Thursday, 14 April 2011
On Once Again Looking Into the Penguin Proust
About a month ago I finally embarked on a re-reading of Proust's A la Recherche, something I've been promising myself to do for many years. In fact I'd left the three volumes of my old Montcrieff/Kilmartin translation at a previous address owned by a friend for about a decade, until recently he vacated the flat and passed back to me a large box of the books I'd stored there - among which nestled the handsome, fat Proust tryptych - if not forgotten, then also not consciously missed - now seeming to cry out to me for re-perusal and reappraisal.

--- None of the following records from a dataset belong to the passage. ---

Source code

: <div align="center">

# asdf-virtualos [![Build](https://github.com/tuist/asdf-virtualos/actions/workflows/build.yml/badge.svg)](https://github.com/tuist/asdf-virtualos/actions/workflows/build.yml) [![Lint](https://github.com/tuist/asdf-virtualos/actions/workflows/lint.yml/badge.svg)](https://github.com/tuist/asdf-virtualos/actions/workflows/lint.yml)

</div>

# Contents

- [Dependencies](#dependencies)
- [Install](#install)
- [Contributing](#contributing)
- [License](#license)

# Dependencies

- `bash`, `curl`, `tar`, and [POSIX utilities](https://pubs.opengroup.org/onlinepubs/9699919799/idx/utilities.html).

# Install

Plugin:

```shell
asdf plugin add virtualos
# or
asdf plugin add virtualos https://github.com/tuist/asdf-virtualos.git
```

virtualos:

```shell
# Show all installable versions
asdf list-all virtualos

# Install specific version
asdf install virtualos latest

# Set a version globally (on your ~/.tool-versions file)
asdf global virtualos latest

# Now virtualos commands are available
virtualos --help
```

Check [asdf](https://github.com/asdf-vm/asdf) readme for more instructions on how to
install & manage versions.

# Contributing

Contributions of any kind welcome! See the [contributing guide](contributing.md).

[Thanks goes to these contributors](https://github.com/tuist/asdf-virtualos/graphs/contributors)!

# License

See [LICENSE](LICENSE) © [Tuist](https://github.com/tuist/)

Opening Volume One I found inside the cover, with a little shock of recognition, my hand-written signature and the date 1988. I'd originally read the novel as an undergraduate living at several different grotty student-digs across London and intermittently attending lectures at what was then the Polytechnic of North London (my campus on Prince of Wales Road in Kentish Town no longer exists). I remember it taking me well over a year to read all the way through and my becoming so rapturously involved in the text that finishing it seemed almost a bereavement, a sorrowful eviction out of a much-loved fictional universe that was certainly more vivid and poetic than my own bumbling, self-thwarted life at the time.
As I began to re-read the famous opening to Swann's Way, I can only describe the experience as in itself profoundly Proustian, as my current, lucid engagement with the narrative intermingled with layers of memory of myself at 19 interpreting it in quite a different way - far more romantic and lyrical, searching out beautiful imagery,elevated descriptions of nature and impressionistic sketches of elegant, idealisable women who of course had the added attraction of being French - and with the whole context of my febrile adolescent life behind it, largely unable to tell imagination from reality.

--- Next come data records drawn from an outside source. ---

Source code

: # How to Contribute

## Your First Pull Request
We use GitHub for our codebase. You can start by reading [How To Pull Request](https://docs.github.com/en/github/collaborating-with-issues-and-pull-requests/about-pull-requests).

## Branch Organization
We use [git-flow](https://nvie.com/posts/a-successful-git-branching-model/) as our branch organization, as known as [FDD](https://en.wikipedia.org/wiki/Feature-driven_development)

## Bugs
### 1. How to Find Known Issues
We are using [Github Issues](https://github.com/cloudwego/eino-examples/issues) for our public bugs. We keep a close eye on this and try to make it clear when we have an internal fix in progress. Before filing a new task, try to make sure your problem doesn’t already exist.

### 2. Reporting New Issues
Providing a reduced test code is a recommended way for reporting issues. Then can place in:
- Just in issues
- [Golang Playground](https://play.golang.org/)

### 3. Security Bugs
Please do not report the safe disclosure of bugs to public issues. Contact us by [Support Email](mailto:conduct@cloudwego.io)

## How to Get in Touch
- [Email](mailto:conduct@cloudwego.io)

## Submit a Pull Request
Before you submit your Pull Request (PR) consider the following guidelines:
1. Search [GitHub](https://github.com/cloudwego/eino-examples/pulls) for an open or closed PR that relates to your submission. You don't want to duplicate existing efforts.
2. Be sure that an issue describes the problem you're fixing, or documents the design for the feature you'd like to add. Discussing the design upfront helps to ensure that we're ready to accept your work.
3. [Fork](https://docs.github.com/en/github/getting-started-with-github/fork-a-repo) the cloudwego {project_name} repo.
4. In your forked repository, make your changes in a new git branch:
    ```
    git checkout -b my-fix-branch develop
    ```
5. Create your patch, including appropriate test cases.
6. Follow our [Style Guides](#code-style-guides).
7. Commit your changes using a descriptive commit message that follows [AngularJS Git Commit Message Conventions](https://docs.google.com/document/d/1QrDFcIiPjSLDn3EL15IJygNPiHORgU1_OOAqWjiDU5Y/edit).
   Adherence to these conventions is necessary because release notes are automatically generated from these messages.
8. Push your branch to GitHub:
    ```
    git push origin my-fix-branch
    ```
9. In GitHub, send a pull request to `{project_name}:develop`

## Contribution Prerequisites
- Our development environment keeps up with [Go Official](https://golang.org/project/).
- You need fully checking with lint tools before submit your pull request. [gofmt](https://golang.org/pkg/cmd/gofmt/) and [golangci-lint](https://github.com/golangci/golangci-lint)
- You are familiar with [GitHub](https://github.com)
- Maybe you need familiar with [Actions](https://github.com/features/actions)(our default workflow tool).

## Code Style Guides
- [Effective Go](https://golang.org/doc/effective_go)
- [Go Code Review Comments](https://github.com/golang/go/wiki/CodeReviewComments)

Whereas ,of course, the mature narrator's voice looking back over his life is not really like that: it's ruminative, subtly analytical, philosophical; innately ironical in consistently drawing parallels and counterpoints between incidents and characters he's observed; often showing up human failings or absurdities through wryly comic slantings or reflective asides full of worldly scepticism. In fact, the childhood evocations of the chapter Combray are themselves infused with this dual perspective of sensitive youthful aestheticism at once re-embraced and re-interpreted from the viewpoint of ironic hindsight.
Could one say that Proust's over-arching achievement is not just to delineate the movements of time and memory in the structure of his great work, but also through this continual interplay of viewpoints (more and more complex as the novel proceeds) to enact the very process of time passing for the reader, who meets himself again and again at different points in the narrative and with differing degrees of awareness or knowledge each time - and furthermore, with successive re-readings, is confronted with a deeper understanding of how time has altered his own life-narrative: perhaps at last the only way that time can genuinely be regained.